◆ **YOUR INSTRUCTIONS**
Below are records with pictures. Reproduce exactly the lines from the line with "remark: for the" to the line with "## 🚀 About Me", inclusive, and leave each picture out.

Collected data

------------------------------------

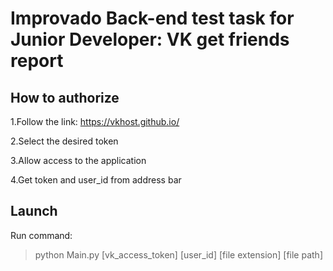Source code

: # Improvado Back-end test task for Junior Developer: VK get friends report

## How to authorize 

1.Follow the link: https://vkhost.github.io/

2.Select the desired token

3.Allow access to the application

4.Get token and user_id from address bar

## Launch

Run command:

>python Main.py [vk_access_token] [user_id] [file extension] [file path]


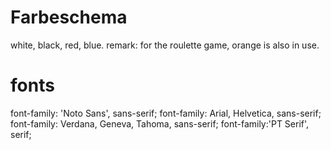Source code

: # Farbeschema
white, black, red, blue.
remark: for the roulette game, orange is also in use.
# fonts
font-family: 'Noto Sans', sans-serif;
font-family: Arial, Helvetica, sans-serif;
font-family: Verdana, Geneva, Tahoma, sans-serif;
font-family:'PT Serif', serif; 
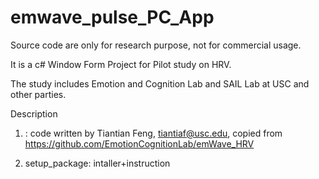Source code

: # emwave_pulse_PC_App

Source code are only for research purpose, not for commercial usage.

It is a c# Window Form Project for Pilot study on HRV. 

The study includes Emotion and Cognition Lab and SAIL Lab at USC and other parties.



Description

1. : code written by Tiantian Feng, tiantiaf@usc.edu, copied from https://github.com/EmotionCognitionLab/emWave_HRV

2. setup_package: intaller+instruction
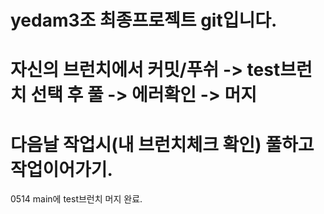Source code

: # yedam3조 최종프로젝트 git입니다.

# 자신의 브런치에서 커밋/푸쉬  -> test브런치 선택 후 풀 -> 에러확인 -> 머지
# 다음날 작업시(내 브런치체크 확인) 풀하고 작업이어가기.
0514 main에 test브런치 머지 완료.
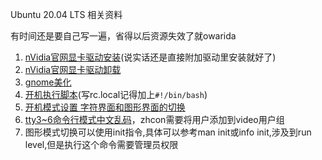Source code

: Ubuntu 20.04 LTS 相关资料

有时间还是要自己写一遍，省得以后资源失效了就owarida

1. [nVidia官网显卡驱动安装](https://zhuanlan.zhihu.com/p/115758882)(说实话还是直接附加驱动里安装就好了)
2. [nVidia官网显卡驱动卸载](https://www.cxyzjd.com/article/qq_40947610/114759620)
3. [gnome美化](https://juejin.cn/post/6875280250939375624)
4. [开机执行脚本](https://www.jianshu.com/p/3be1a8cbfa6f)(写rc.local记得加上`#!/bin/bash`)
5. [开机模式设置 字符界面和图形界面的切换](https://blog.csdn.net/Jailman/article/details/116301693)
6. [tty3~6命令行模式中文乱码](https://www.jb51.net/os/Ubuntu/367166.html)，zhcon需要将用户添加到video用户组
7. 图形模式切换可以使用init指令,具体可以参考man init或info init,涉及到run level,但是执行这个命令需要管理员权限
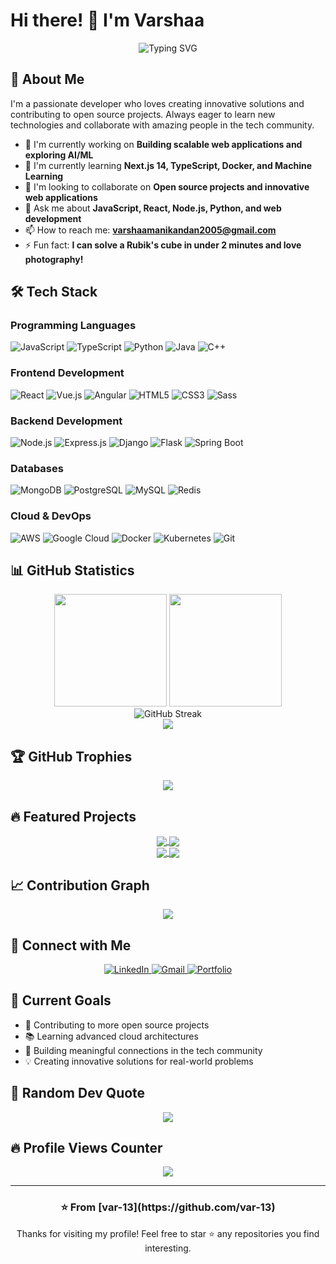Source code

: # Hi there! 👋 I'm Varshaa

<div align="center">
  <img src="https://readme-typing-svg.herokuapp.com?font=Fira+Code&pause=1000&color=2E9EF7&center=true&vCenter=true&width=435&lines=Full+Stack+Developer;Problem+Solver;Tech+Enthusiast;Always+Learning+New+Things;Open+Source+Contributor" alt="Typing SVG" />
</div>

## 🚀 About Me

I'm a passionate developer who loves creating innovative solutions and contributing to open source projects. Always eager to learn new technologies and collaborate with amazing people in the tech community.

- 🔭 I'm currently working on **Building scalable web applications and exploring AI/ML**
- 🌱 I'm currently learning **Next.js 14, TypeScript, Docker, and Machine Learning**
- 👯 I'm looking to collaborate on **Open source projects and innovative web applications**
- 💬 Ask me about **JavaScript, React, Node.js, Python, and web development**
- 📫 How to reach me: **varshaamanikandan2005@gmail.com**
- ⚡ Fun fact: **I can solve a Rubik's cube in under 2 minutes and love photography!**

## 🛠️ Tech Stack

### Programming Languages
<p>
  <img alt="JavaScript" src="https://img.shields.io/badge/-JavaScript-F7DF1E?style=flat-square&logo=javascript&logoColor=black" />
  <img alt="TypeScript" src="https://img.shields.io/badge/-TypeScript-007ACC?style=flat-square&logo=typescript&logoColor=white" />
  <img alt="Python" src="https://img.shields.io/badge/-Python-3776AB?style=flat-square&logo=python&logoColor=white" />
  <img alt="Java" src="https://img.shields.io/badge/-Java-007396?style=flat-square&logo=java&logoColor=white" />
  <img alt="C++" src="https://img.shields.io/badge/-C++-00599C?style=flat-square&logo=c%2B%2B&logoColor=white" />
</p>

### Frontend Development
<p>
  <img alt="React" src="https://img.shields.io/badge/-React-45b8d8?style=flat-square&logo=react&logoColor=white" />
  <img alt="Vue.js" src="https://img.shields.io/badge/-Vue.js-4FC08D?style=flat-square&logo=vue.js&logoColor=white" />
  <img alt="Angular" src="https://img.shields.io/badge/-Angular-DD0031?style=flat-square&logo=angular&logoColor=white" />
  <img alt="HTML5" src="https://img.shields.io/badge/-HTML5-E34F26?style=flat-square&logo=html5&logoColor=white" />
  <img alt="CSS3" src="https://img.shields.io/badge/-CSS3-1572B6?style=flat-square&logo=css3&logoColor=white" />
  <img alt="Sass" src="https://img.shields.io/badge/-Sass-CC6699?style=flat-square&logo=sass&logoColor=white" />
</p>

### Backend Development
<p>
  <img alt="Node.js" src="https://img.shields.io/badge/-Node.js-43853d?style=flat-square&logo=Node.js&logoColor=white" />
  <img alt="Express.js" src="https://img.shields.io/badge/-Express.js-000000?style=flat-square&logo=express&logoColor=white" />
  <img alt="Django" src="https://img.shields.io/badge/-Django-092E20?style=flat-square&logo=django&logoColor=white" />
  <img alt="Flask" src="https://img.shields.io/badge/-Flask-000000?style=flat-square&logo=flask&logoColor=white" />
  <img alt="Spring Boot" src="https://img.shields.io/badge/-Spring%20Boot-6DB33F?style=flat-square&logo=spring&logoColor=white" />
</p>

### Databases
<p>
  <img alt="MongoDB" src="https://img.shields.io/badge/-MongoDB-13aa52?style=flat-square&logo=mongodb&logoColor=white" />
  <img alt="PostgreSQL" src="https://img.shields.io/badge/-PostgreSQL-336791?style=flat-square&logo=postgresql&logoColor=white" />
  <img alt="MySQL" src="https://img.shields.io/badge/-MySQL-4479A1?style=flat-square&logo=mysql&logoColor=white" />
  <img alt="Redis" src="https://img.shields.io/badge/-Redis-DC382D?style=flat-square&logo=redis&logoColor=white" />
</p>

### Cloud & DevOps
<p>
  <img alt="AWS" src="https://img.shields.io/badge/-AWS-232F3E?style=flat-square&logo=amazon-aws&logoColor=white" />
  <img alt="Google Cloud" src="https://img.shields.io/badge/-Google%20Cloud-4285F4?style=flat-square&logo=google-cloud&logoColor=white" />
  <img alt="Docker" src="https://img.shields.io/badge/-Docker-46a2f1?style=flat-square&logo=docker&logoColor=white" />
  <img alt="Kubernetes" src="https://img.shields.io/badge/-Kubernetes-326ce5?style=flat-square&logo=kubernetes&logoColor=white" />
  <img alt="Git" src="https://img.shields.io/badge/-Git-F05032?style=flat-square&logo=git&logoColor=white" />
</p>

## 📊 GitHub Statistics

<div align="center">
  <img height="180em" src="https://github-readme-stats.vercel.app/api?username=var-13&show_icons=true&theme=tokyonight&include_all_commits=true&count_private=true"/>
  <img height="180em" src="https://github-readme-stats.vercel.app/api/top-langs/?username=var-13&layout=compact&langs_count=8&theme=tokyonight"/>
</div>

<div align="center">
  <img src="https://github-readme-streak-stats.herokuapp.com/?user=var-13&theme=tokyonight" alt="GitHub Streak" />
</div>

<div align="center">
  <img src="https://github-readme-activity-graph.vercel.app/graph?username=var-13&theme=tokyo-night" />
</div>

## 🏆 GitHub Trophies
<div align="center">
  <img src="https://github-profile-trophy.vercel.app/?username=var-13&theme=tokyonight&no-frame=false&no-bg=true&margin-w=4" />
</div>

## 🔥 Featured Projects

<div align="center">
  <a href="https://github.com/var-13/ecommerce-platform">
    <img align="center" src="https://github-readme-stats.vercel.app/api/pin/?username=var-13&repo=ecommerce-platform&theme=tokyonight" />
  </a>
  <a href="https://github.com/var-13/task-manager-app">
    <img align="center" src="https://github-readme-stats.vercel.app/api/pin/?username=var-13&repo=task-manager-app&theme=tokyonight" />
  </a>
</div>

<div align="center">
  <a href="https://github.com/var-13/weather-dashboard">
    <img align="center" src="https://github-readme-stats.vercel.app/api/pin/?username=var-13&repo=weather-dashboard&theme=tokyonight" />
  </a>
  <a href="https://github.com/var-13/portfolio-website">
    <img align="center" src="https://github-readme-stats.vercel.app/api/pin/?username=var-13&repo=portfolio-website&theme=tokyonight" />
  </a>
</div>

## 📈 Contribution Graph
<div align="center">
  <img src="https://github-readme-activity-graph.vercel.app/graph?username=var-13&bg_color=0d1117&color=5BCDEC&line=5BCDEC&point=FFFFFF&hide_border=true" />
</div>

## 🤝 Connect with Me

<div align="center">
  <a href="https://www.linkedin.com/in/varshaa-manikandan-0b6763288/" target="_blank">
    <img src="https://img.shields.io/badge/-LinkedIn-0077B5?style=for-the-badge&logo=linkedin&logoColor=white" alt="LinkedIn"/>
  </a>
  <a href="mailto:varshaamanikandan2005@gmail.com" target="_blank">
    <img src="https://img.shields.io/badge/-Gmail-D14836?style=for-the-badge&logo=gmail&logoColor=white" alt="Gmail"/>
  </a>
  <a href="https://varshaas-ai-adventures.lovable.app/" target="_blank">
    <img src="https://img.shields.io/badge/-Portfolio-000000?style=for-the-badge&logo=react&logoColor=white" alt="Portfolio"/>
  </a>
</div>

## 🎯 Current Goals

- 🚀 Contributing to more open source projects
- 📚 Learning advanced cloud architectures
- 🤝 Building meaningful connections in the tech community
- 💡 Creating innovative solutions for real-world problems

## 💭 Random Dev Quote
<div align="center">
  <img src="https://quotes-github-readme.vercel.app/api?type=horizontal&theme=tokyonight" />
</div>

## 🔥 Profile Views Counter
<div align="center">
  <img src="https://komarev.com/ghpvc/?username=var-13&color=blueviolet&style=flat-square&label=Profile+Views" />
</div>

---
<div align="center">
  <h3>⭐️ From [var-13](https://github.com/var-13)</h3>
  <p>Thanks for visiting my profile! Feel free to star ⭐ any repositories you find interesting.</p>
</div>
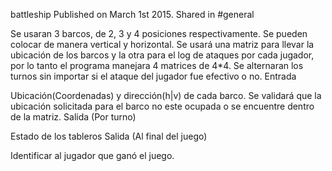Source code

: battleship
Published on March 1st 2015. Shared in #general 

Se usaran 3 barcos, de 2, 3 y 4 posiciones respectivamente.
Se pueden colocar de manera vertical y horizontal.
Se usará una matriz para llevar la ubicación de los barcos y la otra para el log de ataques por cada jugador, por lo tanto el programa manejara 4 matrices de 4*4.
Se alternaran los turnos sin importar si el ataque del jugador fue efectivo o no.
Entrada

Ubicación(Coordenadas) y dirección(h|v) de cada barco.
Se validará que la ubicación solicitada para el barco no este ocupada o se encuentre dentro de la matriz.
Salida (Por turno)

Estado de los tableros
Salida (Al final del juego)

Identificar al jugador que ganó el juego.
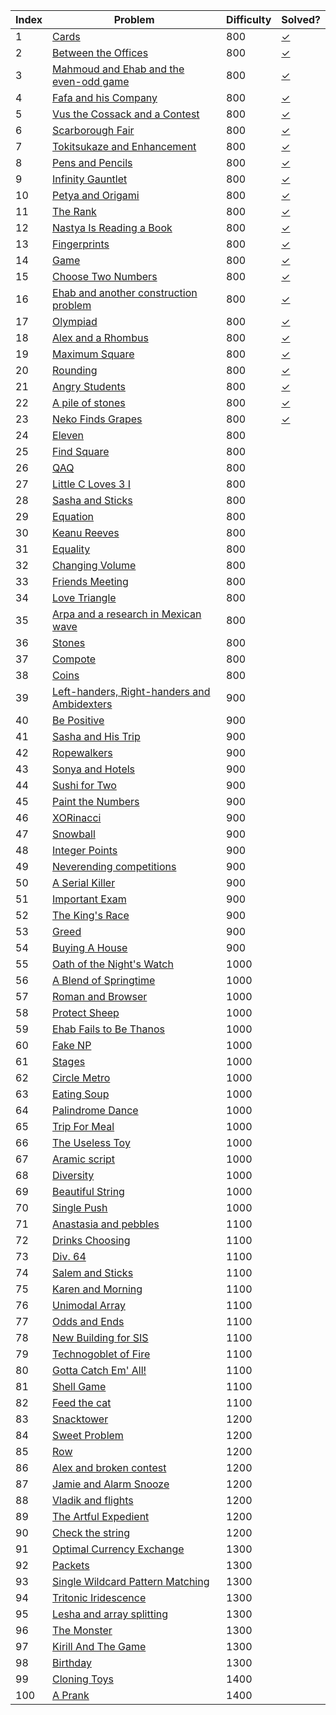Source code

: | Index | Problem | Difficulty | Solved? |
| --- | --- | --- | --- |
| 1 | [Cards](https://codeforces.com/problemset/problem/1220/A) | 800 | [✓](https://codeforces.com/contest/1220/submission/88893488) |
| 2 | [Between the Offices](https://codeforces.com/problemset/problem/867/A) | 800 | [✓](https://codeforces.com/contest/867/submission/89197870) |
| 3 | [Mahmoud and Ehab and the even-odd game](https://codeforces.com/problemset/problem/959/A) | 800 | [✓](https://codeforces.com/contest/959/submission/89392197) |
| 4 | [Fafa and his Company](https://codeforces.com/problemset/problem/935/A) | 800 | [✓](https://codeforces.com/contest/935/submission/89398158) |
| 5 | [Vus the Cossack and a Contest](https://codeforces.com/problemset/problem/1186/A) | 800 | [✓](https://codeforces.com/contest/1186/submission/89402484) |
| 6 | [Scarborough Fair](https://codeforces.com/problemset/problem/897/A) | 800 | [✓](https://codeforces.com/contest/897/submission/89454235) |
| 7 | [Tokitsukaze and Enhancement](https://codeforces.com/problemset/problem/1191/A) | 800 | [✓](https://codeforces.com/contest/1191/submission/89466095) |
| 8 | [Pens and Pencils](https://codeforces.com/problemset/problem/1244/A) | 800 | [✓](https://codeforces.com/contest/1244/submission/89516198) |
| 9 | [Infinity Gauntlet](https://codeforces.com/problemset/problem/987/A) | 800 | [✓](https://codeforces.com/contest/987/submission/89530158) |
| 10 | [Petya and Origami](https://codeforces.com/problemset/problem/1080/A) | 800 | [✓](https://codeforces.com/contest/1080/submission/89530224) |
| 11 | [The Rank](https://codeforces.com/problemset/problem/1017/A) | 800 | [✓](https://codeforces.com/contest/1017/submission/89722888) |
| 12 | [Nastya Is Reading a Book](https://codeforces.com/problemset/problem/1136/A) | 800 | [✓](https://codeforces.com/contest/1136/submission/89724405) |
| 13 | [Fingerprints](https://codeforces.com/problemset/problem/994/A) | 800 | [✓](https://codeforces.com/contest/994/submission/89728688) |
| 14 | [Game](https://codeforces.com/problemset/problem/984/A) | 800 | [✓](https://codeforces.com/contest/984/submission/98487663) |
| 15 | [Choose Two Numbers](https://codeforces.com/problemset/problem/1206/A) | 800 | [✓](https://codeforces.com/contest/1206/submission/98579294) |
| 16 | [Ehab and another construction problem](https://codeforces.com/problemset/problem/1088/A) | 800 | [✓](https://codeforces.com/contest/1088/submission/98566694) |
| 17 | [Olympiad](https://codeforces.com/problemset/problem/937/A) | 800 | [✓](https://codeforces.com/contest/937/submission/98577353) |
| 18 | [Alex and a Rhombus](https://codeforces.com/problemset/problem/1180/A) | 800 | [✓](https://codeforces.com/contest/1180/submission/98683676) |
| 19 | [Maximum Square](https://codeforces.com/problemset/problem/1243/A) | 800 | [✓](https://codeforces.com/contest/1243/submission/98752964) |
| 20 | [Rounding](https://codeforces.com/problemset/problem/898/A) | 800 | [✓](https://codeforces.com/contest/898/submission/98721392) |
| 21 | [Angry Students](https://codeforces.com/problemset/problem/1287/A) | 800 | [✓](https://codeforces.com/contest/1287/submission/98978955) |
| 22 | [A pile of stones](https://codeforces.com/problemset/problem/1159/A) | 800 | [✓](https://codeforces.com/contest/1159/submission/98940887) |
| 23 | [Neko Finds Grapes](https://codeforces.com/problemset/problem/1152/A) | 800 | [✓](https://codeforces.com/contest/1152/submission/99314735) |
| 24 | [Eleven](https://codeforces.com/problemset/problem/918/A) | 800 |  |
| 25 | [Find Square](https://codeforces.com/problemset/problem/1028/A) | 800 |  |
| 26 | [QAQ](https://codeforces.com/problemset/problem/894/A) | 800 |  |
| 27 | [Little C Loves 3 I](https://codeforces.com/problemset/problem/1047/A) | 800 |  |
| 28 | [Sasha and Sticks](https://codeforces.com/problemset/problem/832/A) | 800 |  |
| 29 | [Equation](https://codeforces.com/problemset/problem/1269/A) | 800 |  |
| 30 | [Keanu Reeves](https://codeforces.com/problemset/problem/1189/A) | 800 |  |
| 31 | [Equality](https://codeforces.com/problemset/problem/1038/A) | 800 |  |
| 32 | [Changing Volume](https://codeforces.com/problemset/problem/1255/A) | 800 |  |
| 33 | [Friends Meeting](https://codeforces.com/problemset/problem/931/A) | 800 |  |
| 34 | [Love Triangle](https://codeforces.com/problemset/problem/939/A) | 800 |  |
| 35 | [Arpa and a research in Mexican wave](https://codeforces.com/problemset/problem/851/A) | 800 |  |
| 36 | [Stones](https://codeforces.com/problemset/problem/1236/A) | 800 |  |
| 37 | [Compote](https://codeforces.com/problemset/problem/746/A) | 800 |  |
| 38 | [Coins](https://codeforces.com/problemset/problem/1061/A) | 800 |  |
| 39 | [Left-handers, Right-handers and Ambidexters](https://codeforces.com/problemset/problem/950/A) | 900 |  |
| 40 | [Be Positive](https://codeforces.com/problemset/problem/1130/A) | 900 |  |
| 41 | [Sasha and His Trip](https://codeforces.com/problemset/problem/1113/A) | 900 |  |
| 42 | [Ropewalkers](https://codeforces.com/problemset/problem/1185/A) | 900 |  |
| 43 | [Sonya and Hotels](https://codeforces.com/problemset/problem/1004/A) | 900 |  |
| 44 | [Sushi for Two](https://codeforces.com/problemset/problem/1138/A) | 900 |  |
| 45 | [Paint the Numbers](https://codeforces.com/problemset/problem/1209/A) | 900 |  |
| 46 | [XORinacci](https://codeforces.com/problemset/problem/1208/A) | 900 |  |
| 47 | [Snowball](https://codeforces.com/problemset/problem/1099/A) | 900 |  |
| 48 | [Integer Points](https://codeforces.com/problemset/problem/1248/A) | 900 |  |
| 49 | [Neverending competitions](https://codeforces.com/problemset/problem/765/A) | 900 |  |
| 50 | [A Serial Killer](https://codeforces.com/problemset/problem/776/A) | 900 |  |
| 51 | [Important Exam](https://codeforces.com/problemset/problem/1201/A) | 900 |  |
| 52 | [The King's Race](https://codeforces.com/problemset/problem/1075/A) | 900 |  |
| 53 | [Greed](https://codeforces.com/problemset/problem/892/A) | 900 |  |
| 54 | [Buying A House](https://codeforces.com/problemset/problem/796/A) | 900 |  |
| 55 | [Oath of the Night's Watch](https://codeforces.com/problemset/problem/768/A) | 1000 |  |
| 56 | [A Blend of Springtime](https://codeforces.com/problemset/problem/989/A) | 1000 |  |
| 57 | [Roman and Browser](https://codeforces.com/problemset/problem/1100/A) | 1000 |  |
| 58 | [Protect Sheep](https://codeforces.com/problemset/problem/948/A) | 1000 |  |
| 59 | [Ehab Fails to Be Thanos](https://codeforces.com/problemset/problem/1174/A) | 1000 |  |
| 60 | [Fake NP](https://codeforces.com/problemset/problem/805/A) | 1000 |  |
| 61 | [Stages](https://codeforces.com/problemset/problem/1011/A) | 1000 |  |
| 62 | [Circle Metro](https://codeforces.com/problemset/problem/1169/A) | 1000 |  |
| 63 | [Eating Soup](https://codeforces.com/problemset/problem/1163/A) | 1000 |  |
| 64 | [Palindrome Dance](https://codeforces.com/problemset/problem/1040/A) | 1000 |  |
| 65 | [Trip For Meal](https://codeforces.com/problemset/problem/876/A) | 1000 |  |
| 66 | [The Useless Toy](https://codeforces.com/problemset/problem/834/A) | 1000 |  |
| 67 | [Aramic script](https://codeforces.com/problemset/problem/975/A) | 1000 |  |
| 68 | [Diversity](https://codeforces.com/problemset/problem/844/A) | 1000 |  |
| 69 | [Beautiful String](https://codeforces.com/problemset/problem/1265/A) | 1000 |  |
| 70 | [Single Push](https://codeforces.com/problemset/problem/1253/A) | 1000 |  |
| 71 | [Anastasia and pebbles](https://codeforces.com/problemset/problem/789/A) | 1100 |  |
| 72 | [Drinks Choosing](https://codeforces.com/problemset/problem/1195/A) | 1100 |  |
| 73 | [Div. 64](https://codeforces.com/problemset/problem/887/A) | 1100 |  |
| 74 | [Salem and Sticks ](https://codeforces.com/problemset/problem/1105/A) | 1100 |  |
| 75 | [Karen and Morning](https://codeforces.com/problemset/problem/816/A) | 1100 |  |
| 76 | [Unimodal Array](https://codeforces.com/problemset/problem/831/A) | 1100 |  |
| 77 | [Odds and Ends](https://codeforces.com/problemset/problem/849/A) | 1100 |  |
| 78 | [New Building for SIS](https://codeforces.com/problemset/problem/1020/A) | 1100 |  |
| 79 | [Technogoblet of Fire](https://codeforces.com/problemset/problem/1121/A) | 1100 |  |
| 80 | [Gotta Catch Em' All!](https://codeforces.com/problemset/problem/757/A) | 1100 |  |
| 81 | [Shell Game](https://codeforces.com/problemset/problem/777/A) | 1100 |  |
| 82 | [Feed the cat](https://codeforces.com/problemset/problem/955/A) | 1100 |  |
| 83 | [Snacktower](https://codeforces.com/problemset/problem/767/A) | 1200 |  |
| 84 | [Sweet Problem](https://codeforces.com/problemset/problem/1263/A) | 1200 |  |
| 85 | [Row](https://codeforces.com/problemset/problem/982/A) | 1200 |  |
| 86 | [Alex and broken contest](https://codeforces.com/problemset/problem/877/A) | 1200 |  |
| 87 | [Jamie and Alarm Snooze](https://codeforces.com/problemset/problem/916/A) | 1200 |  |
| 88 | [Vladik and flights](https://codeforces.com/problemset/problem/743/A) | 1200 |  |
| 89 | [The Artful Expedient](https://codeforces.com/problemset/problem/869/A) | 1200 |  |
| 90 | [Check the string](https://codeforces.com/problemset/problem/960/A) | 1200 |  |
| 91 | [Optimal Currency Exchange](https://codeforces.com/problemset/problem/1214/A) | 1300 |  |
| 92 | [Packets](https://codeforces.com/problemset/problem/1037/A) | 1300 |  |
| 93 | [Single Wildcard Pattern Matching](https://codeforces.com/problemset/problem/1023/A) | 1300 |  |
| 94 | [Tritonic Iridescence](https://codeforces.com/problemset/problem/957/A) | 1300 |  |
| 95 | [Lesha and array splitting](https://codeforces.com/problemset/problem/754/A) | 1300 |  |
| 96 | [The Monster](https://codeforces.com/problemset/problem/787/A) | 1300 |  |
| 97 | [Kirill And The Game](https://codeforces.com/problemset/problem/842/A) | 1300 |  |
| 98 | [Birthday](https://codeforces.com/problemset/problem/1068/A) | 1300 |  |
| 99 | [Cloning Toys](https://codeforces.com/problemset/problem/922/A) | 1400 |  |
| 100 | [A Prank](https://codeforces.com/problemset/problem/1062/A) | 1400 |  |
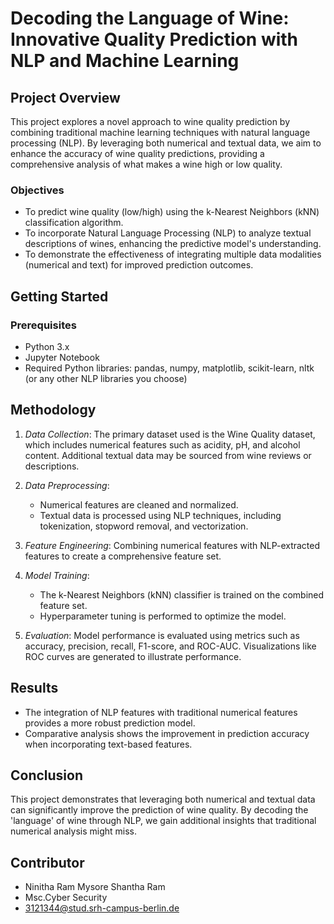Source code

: # Decoding the Language of Wine: Innovative Quality Prediction with NLP and Machine Learning

## Project Overview

This project explores a novel approach to wine quality prediction by combining traditional machine learning techniques with natural language processing (NLP). By leveraging both numerical and textual data, we aim to enhance the accuracy of wine quality predictions, providing a comprehensive analysis of what makes a wine high or low quality.

### Objectives

- To predict wine quality (low/high) using the k-Nearest Neighbors (kNN) classification algorithm.
- To incorporate Natural Language Processing (NLP) to analyze textual descriptions of wines, enhancing the predictive model's understanding.
- To demonstrate the effectiveness of integrating multiple data modalities (numerical and text) for improved prediction outcomes.

## Getting Started

### Prerequisites

- Python 3.x
- Jupyter Notebook
- Required Python libraries: pandas, numpy, matplotlib, scikit-learn, nltk (or any other NLP libraries you choose)    

## Methodology

1. *Data Collection*: The primary dataset used is the Wine Quality dataset, which includes numerical features such as acidity, pH, and alcohol content. Additional textual data may be sourced from wine reviews or descriptions.

2. *Data Preprocessing*: 
   - Numerical features are cleaned and normalized.
   - Textual data is processed using NLP techniques, including tokenization, stopword removal, and vectorization.

3. *Feature Engineering*: Combining numerical features with NLP-extracted features to create a comprehensive feature set.

4. *Model Training*: 
   - The k-Nearest Neighbors (kNN) classifier is trained on the combined feature set.
   - Hyperparameter tuning is performed to optimize the model.

5. *Evaluation*: Model performance is evaluated using metrics such as accuracy, precision, recall, F1-score, and ROC-AUC. Visualizations like ROC curves are generated to illustrate performance.

## Results

- The integration of NLP features with traditional numerical features provides a more robust prediction model.
- Comparative analysis shows the improvement in prediction accuracy when incorporating text-based features.

## Conclusion

This project demonstrates that leveraging both numerical and textual data can significantly improve the prediction of wine quality. By decoding the 'language' of wine through NLP, we gain additional insights that traditional numerical analysis might miss.

## Contributor

- Ninitha Ram Mysore Shantha Ram
- Msc.Cyber Security
- 3121344@stud.srh-campus-berlin.de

------------------------------------

◆ **ANSWER TO THIS EXERCISE**
remark: for the roulette game, orange is also in use.
# fonts
font-family: 'Noto Sans', sans-serif;
font-family: Arial, Helvetica, sans-serif;
font-family: Verdana, Geneva, Tahoma, sans-serif;
font-family:'PT Serif', serif; 
Source code

: # emwave_pulse_PC_App

Source code are only for research purpose, not for commercial usage.

It is a c# Window Form Project for Pilot study on HRV. 

The study includes Emotion and Cognition Lab and SAIL Lab at USC and other parties.



Description

1. : code written by Tiantian Feng, tiantiaf@usc.edu, copied from https://github.com/EmotionCognitionLab/emWave_HRV

2. setup_package: intaller+instruction
Source code

: # yedam3조 최종프로젝트 git입니다.

# 자신의 브런치에서 커밋/푸쉬  -> test브런치 선택 후 풀 -> 에러확인 -> 머지
# 다음날 작업시(내 브런치체크 확인) 풀하고 작업이어가기.
0514 main에 test브런치 머지 완료.
Source code

: Ubuntu 20.04 LTS 相关资料

有时间还是要自己写一遍，省得以后资源失效了就owarida

1. [nVidia官网显卡驱动安装](https://zhuanlan.zhihu.com/p/115758882)(说实话还是直接附加驱动里安装就好了)
2. [nVidia官网显卡驱动卸载](https://www.cxyzjd.com/article/qq_40947610/114759620)
3. [gnome美化](https://juejin.cn/post/6875280250939375624)
4. [开机执行脚本](https://www.jianshu.com/p/3be1a8cbfa6f)(写rc.local记得加上`#!/bin/bash`)
5. [开机模式设置 字符界面和图形界面的切换](https://blog.csdn.net/Jailman/article/details/116301693)
6. [tty3~6命令行模式中文乱码](https://www.jb51.net/os/Ubuntu/367166.html)，zhcon需要将用户添加到video用户组
7. 图形模式切换可以使用init指令,具体可以参考man init或info init,涉及到run level,但是执行这个命令需要管理员权限
Source code

: # Hi there! 👋 I'm Varshaa

<div align="center">
  <img src="https://readme-typing-svg.herokuapp.com?font=Fira+Code&pause=1000&color=2E9EF7&center=true&vCenter=true&width=435&lines=Full+Stack+Developer;Problem+Solver;Tech+Enthusiast;Always+Learning+New+Things;Open+Source+Contributor" alt="Typing SVG" />
</div>

## 🚀 About Me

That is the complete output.